The general communication scheme is depicted in the figure above. The service call of a caller from a platform to a callee on another platforms is processed in multiple steps. In a first step the call arrives (transparently for the caller) at a local gateway of the first platform. This gateway enhances the call with fingerprints of all currently known secrets, i.e. it computes salted hashcodes (currently SHA-384) of all the secrets and adds them to the call. On the receiving platform side the call reaches first again the gateway of this platform and will be checked. This is done by iterating over all known secrets and also computing the salted hashcode of them. It is then checked for each hashcode if it is contained in the set of fingerprints sent with the call. This scheme continues until the first matching fingerprint was found or no match could be identified.

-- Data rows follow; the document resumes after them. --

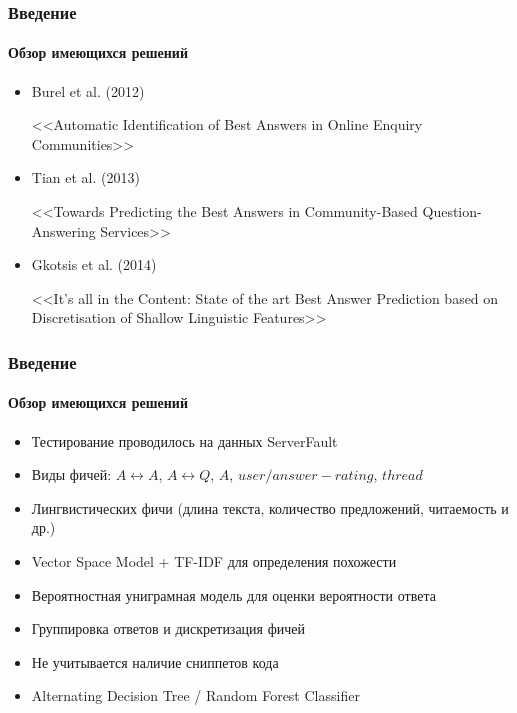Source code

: \documentclass[10pt]{beamer}
\begin{document}
\begin{frame}
\frametitle{Введение}
\framesubtitle{Обзор имеющихся решений}

\begin{itemize}
	\setlength{\itemsep}{1em}

	\item Burel et al. (2012)
	
	<<Automatic Identification of Best Answers in Online Enquiry Communities>> 

	\item Tian et al. (2013) 
	
	<<Towards Predicting the Best Answers in Community-Based Question-Answering Services>> 

	\item Gkotsis et al. (2014)
	
	<<It’s all in the Content: State of the art Best Answer Prediction based on Discretisation of Shallow Linguistic Features>>

\end{itemize}

\end{frame}


\begin{frame}
\frametitle{Введение}
\framesubtitle{Обзор имеющихся решений}

\begin{itemize}
	\item Тестирование проводилось на данных ServerFault
	\item Виды фичей: $A \leftrightarrow A$, $A \leftrightarrow Q$, $A$, $user/answer-rating$, $thread$ 
	\item Лингвистических фичи (длина текста, количество предложений, читаемость и др.)
	\item Vector Space Model + TF-IDF для определения похожести
	\item Вероятностная униграмная модель для оценки вероятности ответа
	\item Группировка ответов и дискретизация фичей
	\item Не учитывается наличие сниппетов кода
	\item Alternating Decision Tree / Random Forest Classifier
\end{itemize}

\end{frame}

\end{document}
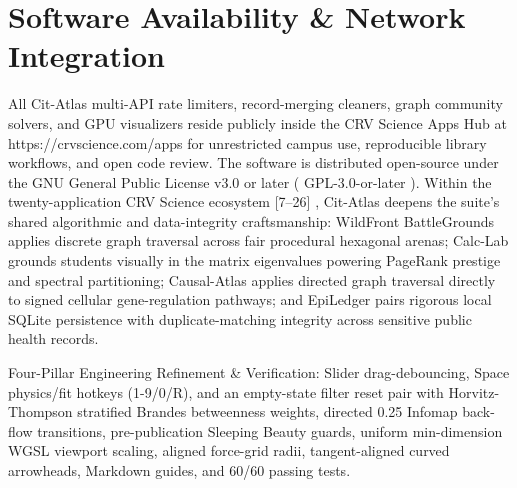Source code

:\documentclass[10pt,letterpaper]{article}
\begin{document}
\section{Software Availability \& Network Integration}
All Cit-Atlas multi-API rate limiters, record-merging cleaners, graph community solvers, and GPU visualizers reside publicly inside the CRV Science Apps Hub at https://crvscience.com/apps for unrestricted campus use, reproducible library workflows, and open code review. The software is distributed open-source under the GNU General Public License v3.0 or later ( GPL-3.0-or-later ). Within the twenty-application CRV Science ecosystem [7--26] , Cit-Atlas deepens the suite's shared algorithmic and data-integrity craftsmanship: WildFront BattleGrounds applies discrete graph traversal across fair procedural hexagonal arenas; Calc-Lab grounds students visually in the matrix eigenvalues powering PageRank prestige and spectral partitioning; Causal-Atlas applies directed graph traversal directly to signed cellular gene-regulation pathways; and EpiLedger pairs rigorous local SQLite persistence with duplicate-matching integrity across sensitive public health records.

Four-Pillar Engineering Refinement \& Verification: Slider drag-debouncing, Space physics/fit hotkeys (1-9/0/R), and an empty-state filter reset pair with Horvitz-Thompson stratified Brandes betweenness weights, directed 0.25 Infomap back-flow transitions, pre-publication Sleeping Beauty guards, uniform min-dimension WGSL viewport scaling, aligned force-grid radii, tangent-aligned curved arrowheads, Markdown guides, and 60/60 passing tests.
\end{document}
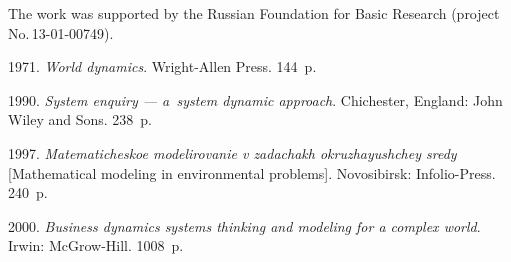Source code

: {


\vspace*{-12pt}

\Ack

\noindent
The work was supported by the Russian Foundation for Basic Research (project
No.\,13-01-00749).


  \begin{multicols}{2}

\renewcommand{\bibname}{\protect\rmfamily References}


{\small\frenchspacing
 {%
 \begin{thebibliography}{99}

 1971. \textit{World dynamics}. Wright-Allen Press. 144~p.

 1990. \textit{System enquiry --- a~system dynamic approach}. Chichester, England: John Wiley and Sons. 238~p.

 1997. \textit{Matema\-ti\-che\-skoe modelirovanie v zadachakh okruzhayushchey sredy}
[Mathematical modeling in environmental problems]. Novosibirsk:
Infolio-Press. 240~p.


 2000. \textit{Business dynamics systems thinking and modeling for a complex world}.
Irwin: McGrow-Hill. 1008~p.



\end{thebibliography}}}
\end{multicols}}
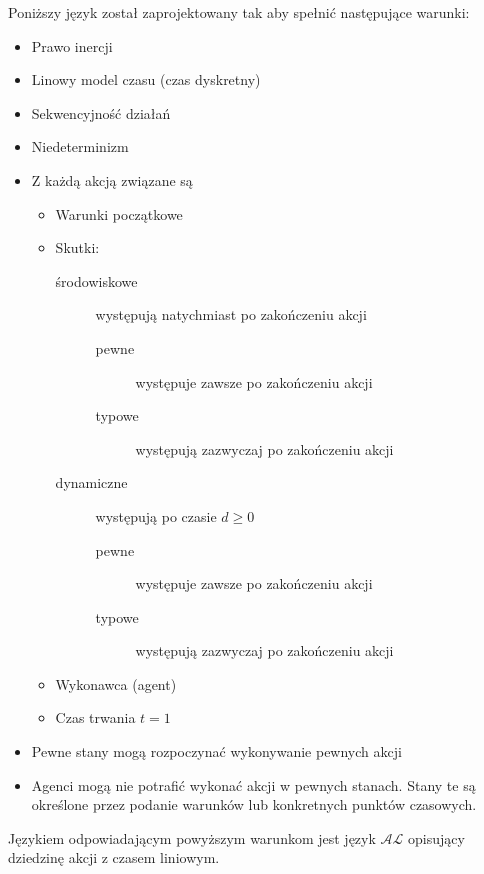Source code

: Poniższy język został zaprojektowany tak aby spełnić następujące warunki:
\begin{itemize}
	\item Prawo inercji
	\item Linowy model czasu (czas dyskretny)
	\item Sekwencyjność działań
	\item Niedeterminizm
	\item Z każdą akcją związane są
		\begin{itemize}
			\item Warunki początkowe
			\item Skutki:
				\begin{description}
					\item[środowiskowe] występują natychmiast po zakończeniu akcji
						\begin{description}
							\item[pewne] występuje zawsze po zakończeniu akcji
							\item[typowe] występują zazwyczaj po zakończeniu akcji
						\end{description}
					\item[dynamiczne] występują po czasie $d \geqslant 0$
						\begin{description}
							\item[pewne] występuje zawsze po zakończeniu akcji
							\item[typowe] występują zazwyczaj po zakończeniu akcji
						\end{description}
				\end{description}
			\item Wykonawca (agent)
			\item Czas trwania $t = 1$
		\end{itemize}
	\item Pewne stany mogą rozpoczynać wykonywanie pewnych akcji
	\item Agenci mogą nie potrafić wykonać akcji w pewnych stanach. Stany te są określone przez podanie
	warunków lub konkretnych punktów czasowych.
\end{itemize}
Językiem odpowiadającym powyższym warunkom jest język $\mathcal{AL}$
opisujący dziedzinę akcji z czasem liniowym.

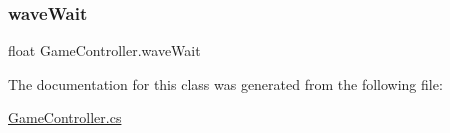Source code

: \mbox{\label{class_game_controller_ad210270b367c1c439d35e8177d989019}} 
\subsubsection{\texorpdfstring{wave\+Wait}{waveWait}}
{\footnotesize\ttfamily float Game\+Controller.\+wave\+Wait}



The documentation for this class was generated from the following file\+:\begin{DoxyCompactItemize}
\item 
\mbox{\hyperlink{_game_controller_8cs}{Game\+Controller.\+cs}}\end{DoxyCompactItemize}
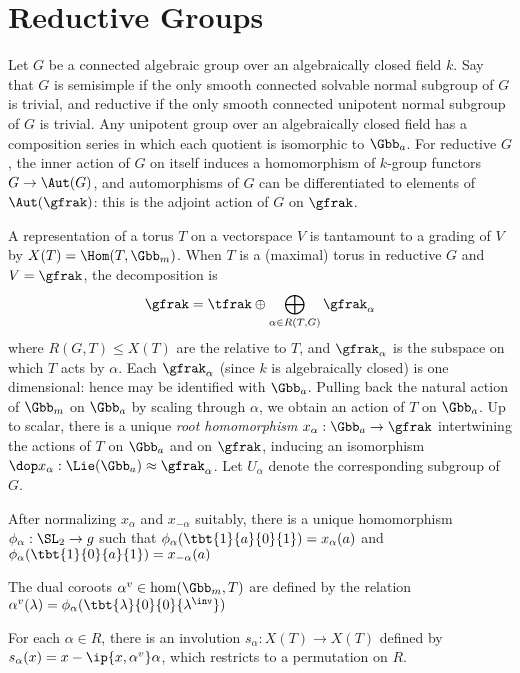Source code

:\documentclass{amsart}
\begin{document}
\section{Reductive Groups}
  Let $G$ be a connected algebraic group over an algebraically closed field $k$.  Say that $G$ is semisimple if the only smooth connected solvable normal subgroup of $G$ is trivial, and reductive if the only smooth connected unipotent normal subgroup of $G$ is trivial. Any unipotent group over an algebraically closed field has a composition series in which each quotient is isomorphic to $\Gbb_a$. For reductive $G$, the inner action of $G$ on itself induces a homomorphism of $k$-group functors $G \to \Aut(G)$, and automorphisms of $G$ can be differentiated to elements of $\Aut(\gfrak)$: this is the adjoint action of $G$ on $\gfrak$.

  A representation of a torus $T$ on a vectorspace $V$ is tantamount to a grading of $V$ by $X(T) = \Hom(T,\Gbb_m)$. When $T$ is a (maximal) torus  in reductive $G$ and $V = \gfrak$, the decomposition is
        \begin{align*}
          \gfrak = \tfrak \oplus \bigoplus_{\alpha \in R(T,G)} \gfrak_\alpha
        \end{align*}
        where $R(G,T) \leq X(T)$ are the relative to $T$, and $\gfrak_\alpha$ is the subspace on which $T$ acts by $\alpha$. Each $\gfrak_\alpha$ (since $k$ is algebraically closed) is one dimensional: hence may be identified with $\Gbb_a$. Pulling back the natural action of $\Gbb_m$ on $\Gbb_a$ by scaling through $\alpha$, we obtain an action of $T$ on $\Gbb_a$. Up to scalar, there is a unique \emph{root homomorphism} $x_\alpha : \Gbb_a \to \gfrak$ intertwining the actions of $T$ on $\Gbb_a$ and on $\gfrak$, inducing an isomorphism $\dop x_\alpha : \Lie(\Gbb_a) \approx \gfrak_\alpha$. Let $U_\alpha$ denote the corresponding subgroup of $G$.

        After normalizing $x_\alpha$ and $x_{-\alpha}$ suitably, there is a unique homomorphism $\phi_\alpha:\SL_2 \to g$ such that $\phi_\alpha(\tbt{1}{a}{0}{1}) = x_\alpha(a)$ and $\phi_{\alpha} (\tbt{1}{0}{a}{1}) = x_{-\alpha}(a)$

    The dual coroots $\alpha^v \in \hom(\Gbb_m,T)$ are defined by the relation $\alpha^v(\lambda) = \phi_\alpha(\tbt{\lambda}{0}{0}{\lambda^\inv})$

    For each $\alpha \in R$, there is an involution $s_\alpha : X(T) \to X(T)$ defined by $s_\alpha (x) = x - \ip{x, \alpha^v}\alpha$, which restricts to a permutation on $R$.
\end{document}
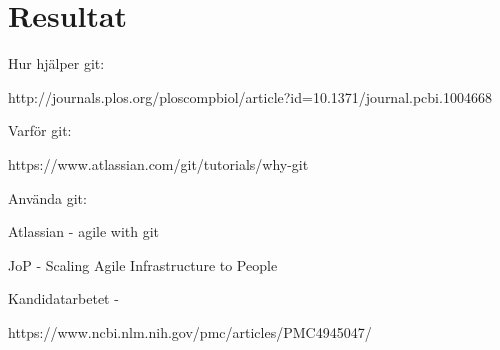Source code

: \section{Resultat}
\label{sec:bjorn-results}

Hur hjälper git:

http://journals.plos.org/ploscompbiol/article?id=10.1371/journal.pcbi.1004668

Varför git:

https://www.atlassian.com/git/tutorials/why-git

Använda git:

Atlassian - agile with git

JoP - Scaling Agile Infrastructure to People

Kandidatarbetet - 

https://www.ncbi.nlm.nih.gov/pmc/articles/PMC4945047/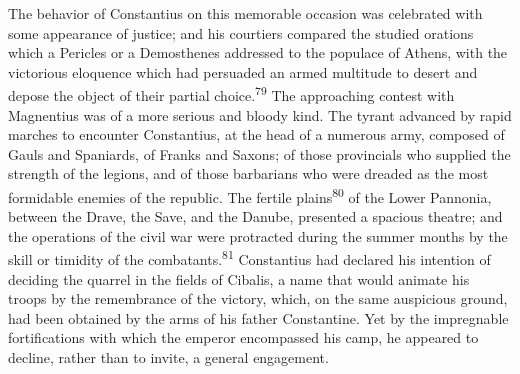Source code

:
The behavior of Constantius on this memorable occasion was
celebrated with some appearance of justice; and his courtiers
compared the studied orations which a Pericles or a Demosthenes
addressed to the populace of Athens, with the victorious
eloquence which had persuaded an armed multitude to desert and
depose the object of their partial choice.\textsuperscript{79} The approaching
contest with Magnentius was of a more serious and bloody kind.
The tyrant advanced by rapid marches to encounter Constantius, at
the head of a numerous army, composed of Gauls and Spaniards, of
Franks and Saxons; of those provincials who supplied the strength
of the legions, and of those barbarians who were dreaded as the
most formidable enemies of the republic. The fertile plains\textsuperscript{80} of
the Lower Pannonia, between the Drave, the Save, and the Danube,
presented a spacious theatre; and the operations of the civil war
were protracted during the summer months by the skill or timidity
of the combatants.\textsuperscript{81} Constantius had declared his intention of
deciding the quarrel in the fields of Cibalis, a name that would
animate his troops by the remembrance of the victory, which, on
the same auspicious ground, had been obtained by the arms of his
father Constantine. Yet by the impregnable fortifications with
which the emperor encompassed his camp, he appeared to decline,
rather than to invite, a general engagement.

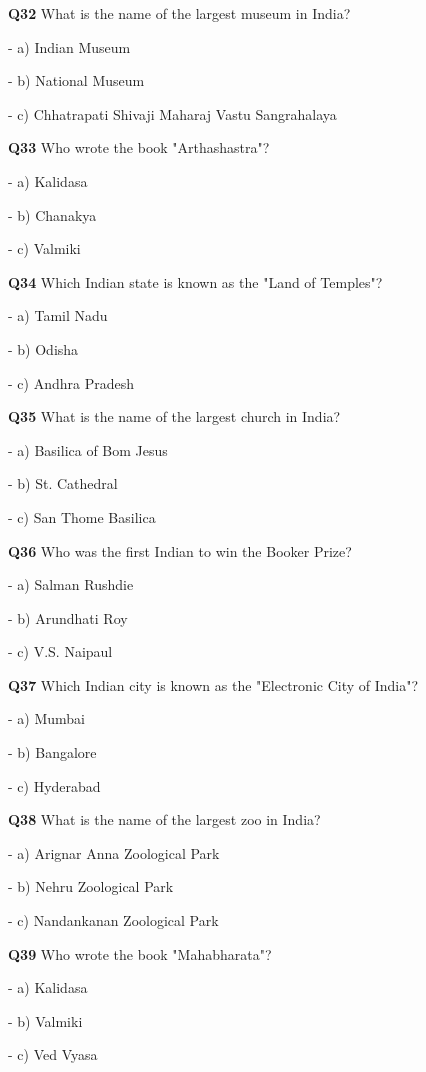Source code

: \textbf{Q32} What is the name of the largest museum in India?\par
\quad - a) Indian Museum\par
\quad - b) National Museum\par
\quad - c) Chhatrapati Shivaji Maharaj Vastu Sangrahalaya\par

\textbf{Q33} Who wrote the book "Arthashastra"?\par
\quad - a) Kalidasa\par
\quad - b) Chanakya\par
\quad - c) Valmiki\par

\textbf{Q34} Which Indian state is known as the "Land of Temples"?\par
\quad - a) Tamil Nadu\par
\quad - b) Odisha\par
\quad - c) Andhra Pradesh\par

\textbf{Q35} What is the name of the largest church in India?\par
\quad - a) Basilica of Bom Jesus\par
\quad - b) St. Cathedral\par
\quad - c) San Thome Basilica\par

\textbf{Q36} Who was the first Indian to win the Booker Prize?\par
\quad - a) Salman Rushdie\par
\quad - b) Arundhati Roy\par
\quad - c) V.S. Naipaul\par

\textbf{Q37} Which Indian city is known as the "Electronic City of India"?\par
\quad - a) Mumbai\par
\quad - b) Bangalore\par
\quad - c) Hyderabad\par

\textbf{Q38} What is the name of the largest zoo in India?\par
\quad - a) Arignar Anna Zoological Park\par
\quad - b) Nehru Zoological Park\par
\quad - c) Nandankanan Zoological Park\par

\textbf{Q39} Who wrote the book "Mahabharata"?\par
\quad - a) Kalidasa\par
\quad - b) Valmiki\par
\quad - c) Ved Vyasa\par


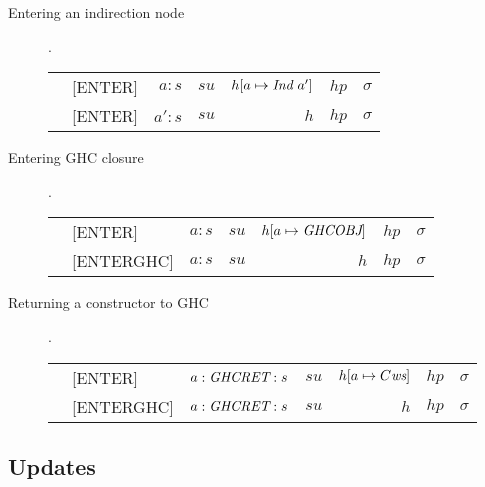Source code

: \documentclass[11pt]{article}
\newcommand{\Subsection}[2]{\subsection{#1}\label{sec:#2}}
\begin{document}
\begin{description}
\item[ Entering an indirection node ].

\begin{tabular}{|llrrrrr|}
\hline
	& [ENTER]	& $a  : s$ 	& $su$ & $h[a \mapsto {\mbox{\it Ind}\ {a'}}]$ 	& $hp$ & $\sigma$ \\
\next	& [ENTER]	& $a' : s$ 	& $su$ & $h$ 				& $hp$ & $\sigma$ \\
\hline
\end{tabular}

\item[Entering GHC closure].

\begin{tabular}{|llrrrrr|}
\hline
	& [ENTER]	& $a : s$ 	& $su$ & $h[a \mapsto \mbox{\it GHCOBJ}]$  	& $hp$ & $\sigma$ \\
\next	& [ENTERGHC] 	& $a : s$ 	& $su$ & $h$ 				& $hp$ & $\sigma$ \\
\hline
\end{tabular}

\item[Returning a constructor to GHC].

\begin{tabular}{|llrrrrr|}
\hline
	& [ENTER]	& $a : \mbox{\it GHCRET} : s$ 	& $su$ & $h[a \mapsto C \mbox{\it ws}]$  	& $hp$ & $\sigma$ \\
\next	& [ENTERGHC]	& $a : \mbox{\it GHCRET} : s$ 	& $su$ & $h$ 			& $hp$ & $\sigma$ \\
\hline
\end{tabular}

\end{description}


\Subsection{Updates}{hugs-updates}
\end{document}
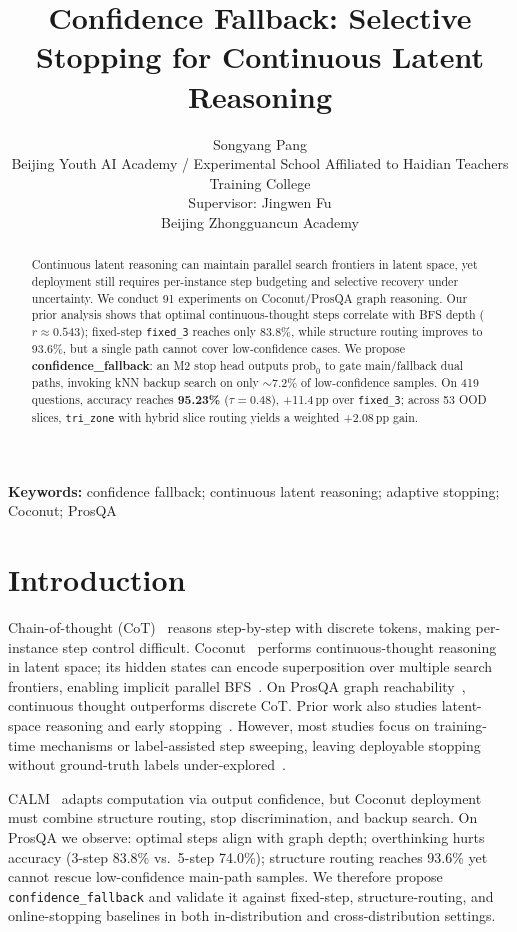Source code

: \documentclass[11pt,a4paper]{article}
\title{Confidence Fallback: Selective Stopping for Continuous Latent Reasoning}
\author{Songyang Pang\\
\small Beijing Youth AI Academy / Experimental School Affiliated to Haidian Teachers Training College\\
\small Supervisor: Jingwen Fu\\
\small Beijing Zhongguancun Academy}
\date{}
\begin{document}
\maketitle

\begin{abstract}
Continuous latent reasoning can maintain parallel search frontiers in latent space, yet deployment still requires per-instance step budgeting and selective recovery under uncertainty. We conduct 91 experiments on Coconut/ProsQA graph reasoning. Our prior analysis shows that optimal continuous-thought steps correlate with BFS depth ($r\approx0.543$); fixed-step \texttt{fixed\_3} reaches only 83.8\%, while structure routing improves to 93.6\%, but a single path cannot cover low-confidence cases. We propose \textbf{confidence\_fallback}: an M2 stop head outputs $\mathrm{prob}_0$ to gate main/fallback dual paths, invoking kNN backup search on only $\sim$7.2\% of low-confidence samples. On 419 questions, accuracy reaches \textbf{95.23\%} ($\tau{=}0.48$), +11.4\,pp over \texttt{fixed\_3}; across 53 OOD slices, \texttt{tri\_zone} with hybrid slice routing yields a weighted +2.08\,pp gain.
\end{abstract}

\noindent\textbf{Keywords:} confidence fallback; continuous latent reasoning; adaptive stopping; Coconut; ProsQA

\section{Introduction}
Chain-of-thought (CoT)~\cite{wei2022cot} reasons step-by-step with discrete tokens, making per-instance step control difficult. Coconut~\cite{hao2024coconut} performs continuous-thought reasoning in latent space; its hidden states can encode superposition over multiple search frontiers, enabling implicit parallel BFS~\cite{zhu2025superposition}. On ProsQA graph reachability~\cite{hao2024prosqa}, continuous thought outperforms discrete CoT. Prior work also studies latent-space reasoning and early stopping~\cite{goyal2023thoughts,pfau2024dotbydot,zhou2023earlyexit}. However, most studies focus on training-time mechanisms or label-assisted step sweeping, leaving deployable stopping without ground-truth labels under-explored~\cite{schuster2022calm}.

CALM~\cite{schuster2022calm} adapts computation via output confidence, but Coconut deployment must combine structure routing, stop discrimination, and backup search. On ProsQA we observe: optimal steps align with graph depth; overthinking hurts accuracy (3-step 83.8\% vs.\ 5-step 74.0\%); structure routing reaches 93.6\% yet cannot rescue low-confidence main-path samples. We therefore propose \texttt{confidence\_fallback} and validate it against fixed-step, structure-routing, and online-stopping baselines in both in-distribution and cross-distribution settings.
\end{document}
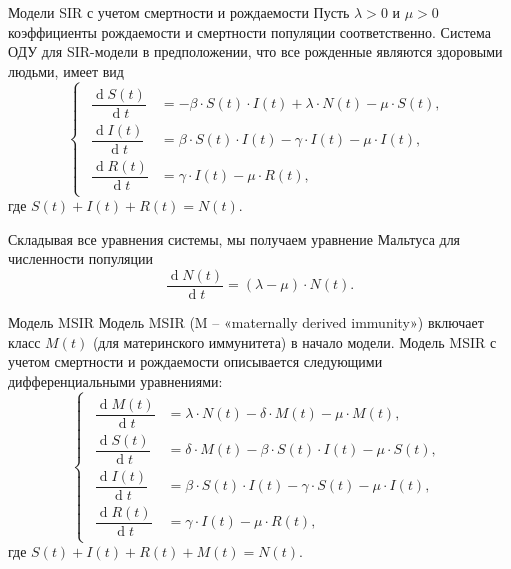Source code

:\documentclass[notheorems]{beamer}
\renewcommand{\d}{\operatorname{d}}
\begin{document}

\begin{frame}
	{Модели SIR с учетом смертности и рождаемости}
	Пусть $\lambda > 0$ и $\mu > 0$ коэффициенты рождаемости и смертности популяции соответственно. Система ОДУ для SIR-модели в предположении, что все рожденные являются здоровыми людьми, имеет вид 
	\begin{equation}
		\left\{ 
		\begin{gathered} 
			\begin{aligned}
				\dfrac {\d S(t)}{\d t} &= -\beta \cdot S(t) \cdot I(t) + \lambda\cdot N(t) - \mu\cdot S(t),\\
				\dfrac{\d I(t)}{\d t} &= \beta \cdot S(t)\cdot I(t) - \gamma\cdot I(t) - \mu\cdot I(t),\\
				\dfrac{\d R(t)}{\d t} &= \gamma\cdot I(t) - \mu \cdot R(t),
			\end{aligned}
		\end{gathered} 
		\right.
	\end{equation}
	где $S(t) + I(t) + R(t) = N(t).$
	
	Складывая все уравнения системы, мы получаем уравнение Мальтуса для численности популяции 
	\begin{equation}
		\dfrac{\d N(t)}{\d t} = (\lambda-\mu) \cdot N(t).
	\end{equation}
\end{frame}


\begin{frame}{Модель MSIR}
		Модель MSIR (M -- «maternally derived immunity») включает класс $M(t)$ (для материнского иммунитета) в начало модели. Модель MSIR с учетом смертности и рождаемости описывается следующими дифференциальными уравнениями:
	\begin{equation}
		\left\{ 
		\begin{gathered} 
			\begin{aligned}
				\dfrac {\d M(t)}{\d t} &= \lambda\cdot N(t) - \delta\cdot M(t)-\mu\cdot M(t),\\
				\dfrac {\d S(t)}{\d t} &= \delta \cdot M(t) -\beta\cdot S(t)\cdot I(t) - \mu \cdot S(t),\\
				\dfrac{\d I(t)}{\d t} &=\beta\cdot S(t)\cdot I(t) - \gamma \cdot S(t) - \mu \cdot I(t),\\
				\dfrac{\d R(t)}{\d t} &= \gamma\cdot I(t) - \mu \cdot R(t), 
			\end{aligned}
		\end{gathered} 
		\right.
	\end{equation}
	где $S(t) + I(t) + R(t) + M(t) = N(t).$
\end{frame}
\end{document}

In the first case, the call is allowed and is forwarded to the intended callee component, which will subsequently process the call and return the result. In contrast, in the latter case it has been determined that no common secret could been found. This implicates that the service call is immediately rejected and a security exception is raised as result of the call.
Application Level Security
On application level different security settings can be used including access restrictions and security characteristics of services.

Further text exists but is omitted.